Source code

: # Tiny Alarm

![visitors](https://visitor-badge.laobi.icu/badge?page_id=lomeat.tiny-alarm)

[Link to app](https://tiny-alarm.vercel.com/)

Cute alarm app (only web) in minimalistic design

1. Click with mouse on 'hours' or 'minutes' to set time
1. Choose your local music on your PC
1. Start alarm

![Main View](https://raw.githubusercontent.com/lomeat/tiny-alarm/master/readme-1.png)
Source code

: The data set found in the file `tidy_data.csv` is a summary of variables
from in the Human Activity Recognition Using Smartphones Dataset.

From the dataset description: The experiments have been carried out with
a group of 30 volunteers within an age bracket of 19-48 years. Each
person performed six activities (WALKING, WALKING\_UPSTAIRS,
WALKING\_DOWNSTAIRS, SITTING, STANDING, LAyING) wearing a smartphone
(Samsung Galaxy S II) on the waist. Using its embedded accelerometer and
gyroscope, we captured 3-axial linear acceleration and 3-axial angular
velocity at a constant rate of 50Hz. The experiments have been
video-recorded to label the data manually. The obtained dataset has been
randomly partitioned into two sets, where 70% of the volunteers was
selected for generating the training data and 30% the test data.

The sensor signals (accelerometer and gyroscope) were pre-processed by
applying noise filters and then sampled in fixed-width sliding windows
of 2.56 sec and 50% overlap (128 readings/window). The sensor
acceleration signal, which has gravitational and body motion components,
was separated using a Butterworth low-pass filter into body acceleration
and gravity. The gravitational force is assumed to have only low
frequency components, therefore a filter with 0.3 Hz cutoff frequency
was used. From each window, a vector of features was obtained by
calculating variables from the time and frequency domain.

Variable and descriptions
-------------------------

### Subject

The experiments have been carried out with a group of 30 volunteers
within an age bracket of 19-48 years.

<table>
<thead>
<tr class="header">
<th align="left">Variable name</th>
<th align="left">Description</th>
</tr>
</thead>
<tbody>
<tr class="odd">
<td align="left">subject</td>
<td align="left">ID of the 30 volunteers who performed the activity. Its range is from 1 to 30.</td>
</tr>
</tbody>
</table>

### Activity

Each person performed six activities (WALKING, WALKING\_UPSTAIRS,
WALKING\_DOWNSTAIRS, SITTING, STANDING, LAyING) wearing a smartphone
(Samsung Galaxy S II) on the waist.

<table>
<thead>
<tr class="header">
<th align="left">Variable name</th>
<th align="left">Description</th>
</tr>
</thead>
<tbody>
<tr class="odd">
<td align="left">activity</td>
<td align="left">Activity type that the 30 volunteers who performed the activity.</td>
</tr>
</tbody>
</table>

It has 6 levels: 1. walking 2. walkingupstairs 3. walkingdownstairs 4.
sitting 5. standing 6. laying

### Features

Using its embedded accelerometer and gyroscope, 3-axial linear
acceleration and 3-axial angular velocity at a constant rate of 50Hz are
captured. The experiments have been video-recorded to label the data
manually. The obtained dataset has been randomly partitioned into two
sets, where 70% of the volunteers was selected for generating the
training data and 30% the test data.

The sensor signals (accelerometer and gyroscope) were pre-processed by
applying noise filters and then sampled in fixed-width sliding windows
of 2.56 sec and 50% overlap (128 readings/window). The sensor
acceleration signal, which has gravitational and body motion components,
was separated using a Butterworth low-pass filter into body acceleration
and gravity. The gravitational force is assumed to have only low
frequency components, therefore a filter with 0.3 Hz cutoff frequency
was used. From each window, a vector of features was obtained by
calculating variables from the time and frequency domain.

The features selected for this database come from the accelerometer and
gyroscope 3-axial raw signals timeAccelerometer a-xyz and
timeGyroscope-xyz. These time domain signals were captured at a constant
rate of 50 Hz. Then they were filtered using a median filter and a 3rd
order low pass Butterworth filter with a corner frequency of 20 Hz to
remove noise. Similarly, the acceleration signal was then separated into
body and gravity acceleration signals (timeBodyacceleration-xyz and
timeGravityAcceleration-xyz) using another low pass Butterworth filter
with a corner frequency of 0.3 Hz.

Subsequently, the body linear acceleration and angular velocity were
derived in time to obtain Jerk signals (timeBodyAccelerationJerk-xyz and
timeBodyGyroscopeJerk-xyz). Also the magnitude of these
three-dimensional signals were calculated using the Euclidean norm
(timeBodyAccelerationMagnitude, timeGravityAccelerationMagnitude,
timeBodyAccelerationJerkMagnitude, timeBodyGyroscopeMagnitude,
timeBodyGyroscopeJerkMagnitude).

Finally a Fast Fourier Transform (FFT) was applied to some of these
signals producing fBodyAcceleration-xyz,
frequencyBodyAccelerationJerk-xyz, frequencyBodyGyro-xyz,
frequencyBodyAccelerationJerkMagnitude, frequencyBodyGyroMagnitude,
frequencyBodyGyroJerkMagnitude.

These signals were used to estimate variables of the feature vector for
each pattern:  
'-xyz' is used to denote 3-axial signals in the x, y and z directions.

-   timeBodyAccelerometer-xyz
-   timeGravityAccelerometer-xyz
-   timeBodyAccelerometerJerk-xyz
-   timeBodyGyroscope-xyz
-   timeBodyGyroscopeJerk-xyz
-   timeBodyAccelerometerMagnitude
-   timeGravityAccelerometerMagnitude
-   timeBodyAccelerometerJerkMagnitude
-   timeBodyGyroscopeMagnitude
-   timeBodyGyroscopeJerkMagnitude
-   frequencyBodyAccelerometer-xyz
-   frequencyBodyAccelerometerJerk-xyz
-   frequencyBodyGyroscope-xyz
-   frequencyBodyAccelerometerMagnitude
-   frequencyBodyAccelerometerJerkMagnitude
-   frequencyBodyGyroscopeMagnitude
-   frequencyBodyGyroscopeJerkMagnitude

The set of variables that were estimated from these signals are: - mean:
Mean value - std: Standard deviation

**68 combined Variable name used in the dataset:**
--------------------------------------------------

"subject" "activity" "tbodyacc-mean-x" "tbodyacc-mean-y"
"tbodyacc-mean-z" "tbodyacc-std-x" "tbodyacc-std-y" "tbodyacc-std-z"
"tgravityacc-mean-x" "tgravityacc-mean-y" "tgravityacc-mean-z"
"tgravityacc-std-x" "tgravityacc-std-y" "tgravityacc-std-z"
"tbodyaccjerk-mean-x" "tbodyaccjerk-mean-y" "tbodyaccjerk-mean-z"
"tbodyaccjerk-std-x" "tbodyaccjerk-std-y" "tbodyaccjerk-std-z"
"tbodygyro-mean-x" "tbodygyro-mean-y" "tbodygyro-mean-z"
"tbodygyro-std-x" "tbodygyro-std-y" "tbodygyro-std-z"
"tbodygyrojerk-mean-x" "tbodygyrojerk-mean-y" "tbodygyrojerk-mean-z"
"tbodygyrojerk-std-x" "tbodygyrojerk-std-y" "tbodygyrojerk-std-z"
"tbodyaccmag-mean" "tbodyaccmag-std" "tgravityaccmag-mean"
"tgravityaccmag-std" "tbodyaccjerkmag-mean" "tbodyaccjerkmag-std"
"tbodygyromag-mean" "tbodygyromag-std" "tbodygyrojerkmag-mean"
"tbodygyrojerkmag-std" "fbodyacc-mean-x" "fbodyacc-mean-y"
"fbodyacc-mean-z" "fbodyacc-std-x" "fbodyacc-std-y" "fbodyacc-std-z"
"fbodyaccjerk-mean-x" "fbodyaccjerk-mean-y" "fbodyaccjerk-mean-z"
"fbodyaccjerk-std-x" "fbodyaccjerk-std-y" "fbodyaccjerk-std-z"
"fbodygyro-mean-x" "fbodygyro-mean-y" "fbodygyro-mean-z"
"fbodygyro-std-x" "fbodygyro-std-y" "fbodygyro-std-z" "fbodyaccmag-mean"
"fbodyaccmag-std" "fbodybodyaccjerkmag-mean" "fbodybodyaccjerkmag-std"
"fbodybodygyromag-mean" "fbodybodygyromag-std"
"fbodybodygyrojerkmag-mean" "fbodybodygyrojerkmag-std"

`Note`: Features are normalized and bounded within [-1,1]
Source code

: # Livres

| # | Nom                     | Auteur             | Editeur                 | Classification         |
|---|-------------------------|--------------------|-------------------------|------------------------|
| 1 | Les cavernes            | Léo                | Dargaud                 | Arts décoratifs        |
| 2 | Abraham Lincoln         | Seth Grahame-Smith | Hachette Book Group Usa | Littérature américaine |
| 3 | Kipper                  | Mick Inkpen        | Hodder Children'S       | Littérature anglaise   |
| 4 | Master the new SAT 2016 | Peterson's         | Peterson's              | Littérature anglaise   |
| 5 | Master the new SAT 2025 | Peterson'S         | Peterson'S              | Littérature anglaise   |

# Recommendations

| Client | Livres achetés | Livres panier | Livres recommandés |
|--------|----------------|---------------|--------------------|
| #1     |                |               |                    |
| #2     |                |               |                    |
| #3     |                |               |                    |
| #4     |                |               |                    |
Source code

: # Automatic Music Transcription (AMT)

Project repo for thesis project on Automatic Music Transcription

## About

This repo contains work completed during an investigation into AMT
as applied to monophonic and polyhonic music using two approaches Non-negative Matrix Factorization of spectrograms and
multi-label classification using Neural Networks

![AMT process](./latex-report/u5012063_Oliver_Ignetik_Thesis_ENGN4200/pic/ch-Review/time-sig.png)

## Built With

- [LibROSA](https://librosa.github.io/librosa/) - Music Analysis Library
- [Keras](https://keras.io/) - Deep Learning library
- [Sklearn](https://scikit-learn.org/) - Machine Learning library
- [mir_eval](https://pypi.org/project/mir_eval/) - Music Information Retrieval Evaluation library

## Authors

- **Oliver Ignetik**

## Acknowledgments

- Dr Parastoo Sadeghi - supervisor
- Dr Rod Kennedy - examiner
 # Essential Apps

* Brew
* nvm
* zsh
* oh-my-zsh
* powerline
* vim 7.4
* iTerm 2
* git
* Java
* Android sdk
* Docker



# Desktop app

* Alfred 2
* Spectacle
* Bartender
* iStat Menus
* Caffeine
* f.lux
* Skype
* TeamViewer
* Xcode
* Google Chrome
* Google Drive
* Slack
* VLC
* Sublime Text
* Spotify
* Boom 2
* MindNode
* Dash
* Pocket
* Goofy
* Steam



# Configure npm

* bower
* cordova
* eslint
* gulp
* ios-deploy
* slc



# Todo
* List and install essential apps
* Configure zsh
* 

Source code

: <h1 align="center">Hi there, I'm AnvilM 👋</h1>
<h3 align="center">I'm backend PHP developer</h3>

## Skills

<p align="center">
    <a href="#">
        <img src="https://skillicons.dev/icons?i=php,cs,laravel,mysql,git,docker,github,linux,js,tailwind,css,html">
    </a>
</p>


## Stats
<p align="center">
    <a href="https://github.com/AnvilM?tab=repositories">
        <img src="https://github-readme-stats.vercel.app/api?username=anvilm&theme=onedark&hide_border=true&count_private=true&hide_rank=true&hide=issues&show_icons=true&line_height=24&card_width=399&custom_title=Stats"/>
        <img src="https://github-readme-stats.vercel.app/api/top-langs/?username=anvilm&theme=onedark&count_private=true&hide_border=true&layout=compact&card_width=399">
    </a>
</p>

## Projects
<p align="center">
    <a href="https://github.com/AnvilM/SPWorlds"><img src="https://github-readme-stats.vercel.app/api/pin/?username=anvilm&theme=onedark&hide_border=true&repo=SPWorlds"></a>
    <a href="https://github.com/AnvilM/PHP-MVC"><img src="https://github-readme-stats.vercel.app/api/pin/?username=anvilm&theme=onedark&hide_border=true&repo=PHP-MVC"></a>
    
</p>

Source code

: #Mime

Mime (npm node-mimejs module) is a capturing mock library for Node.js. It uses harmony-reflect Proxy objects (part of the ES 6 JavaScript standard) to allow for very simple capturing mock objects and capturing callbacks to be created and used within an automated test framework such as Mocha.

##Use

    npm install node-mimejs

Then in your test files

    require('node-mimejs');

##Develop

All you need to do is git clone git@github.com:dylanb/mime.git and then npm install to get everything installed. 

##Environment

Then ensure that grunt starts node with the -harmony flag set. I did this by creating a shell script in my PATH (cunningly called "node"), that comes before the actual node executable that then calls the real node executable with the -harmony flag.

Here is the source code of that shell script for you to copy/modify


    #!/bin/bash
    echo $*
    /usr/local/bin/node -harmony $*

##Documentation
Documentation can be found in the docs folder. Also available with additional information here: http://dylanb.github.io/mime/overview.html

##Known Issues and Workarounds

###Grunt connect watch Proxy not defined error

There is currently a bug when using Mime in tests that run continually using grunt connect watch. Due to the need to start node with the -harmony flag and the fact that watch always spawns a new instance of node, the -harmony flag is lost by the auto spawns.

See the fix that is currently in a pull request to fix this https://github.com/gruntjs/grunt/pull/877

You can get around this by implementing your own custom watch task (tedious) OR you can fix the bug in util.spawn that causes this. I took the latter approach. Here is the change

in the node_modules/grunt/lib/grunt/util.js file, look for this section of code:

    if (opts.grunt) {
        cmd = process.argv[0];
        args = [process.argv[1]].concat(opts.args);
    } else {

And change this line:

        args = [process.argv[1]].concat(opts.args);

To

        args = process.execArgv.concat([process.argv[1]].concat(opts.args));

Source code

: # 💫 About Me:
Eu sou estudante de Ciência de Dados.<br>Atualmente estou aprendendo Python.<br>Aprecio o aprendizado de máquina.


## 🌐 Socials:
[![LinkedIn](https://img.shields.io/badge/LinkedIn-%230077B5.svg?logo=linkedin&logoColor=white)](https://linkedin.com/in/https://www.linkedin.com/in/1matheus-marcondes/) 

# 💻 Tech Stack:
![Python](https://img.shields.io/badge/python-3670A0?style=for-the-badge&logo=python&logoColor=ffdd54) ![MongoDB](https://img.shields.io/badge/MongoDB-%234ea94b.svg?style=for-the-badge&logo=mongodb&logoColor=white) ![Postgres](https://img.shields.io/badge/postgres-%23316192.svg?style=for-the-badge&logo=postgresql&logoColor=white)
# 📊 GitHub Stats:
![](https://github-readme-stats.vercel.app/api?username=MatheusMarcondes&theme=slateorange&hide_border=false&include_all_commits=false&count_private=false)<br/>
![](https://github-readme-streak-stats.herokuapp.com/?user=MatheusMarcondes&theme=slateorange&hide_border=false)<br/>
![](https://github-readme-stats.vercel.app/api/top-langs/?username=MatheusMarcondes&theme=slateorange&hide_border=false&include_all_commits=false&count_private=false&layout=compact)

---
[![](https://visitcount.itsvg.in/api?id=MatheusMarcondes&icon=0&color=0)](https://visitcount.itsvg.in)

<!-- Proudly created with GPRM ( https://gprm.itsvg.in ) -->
★ ★ ★
The answer should consist of every line above in which "util" appears.

- **Expected output**
You can get around this by implementing your own custom watch task (tedious) OR you can fix the bug in util.spawn that causes this. I took the latter approach. Here is the change
in the node_modules/grunt/lib/grunt/util.js file, look for this section of code:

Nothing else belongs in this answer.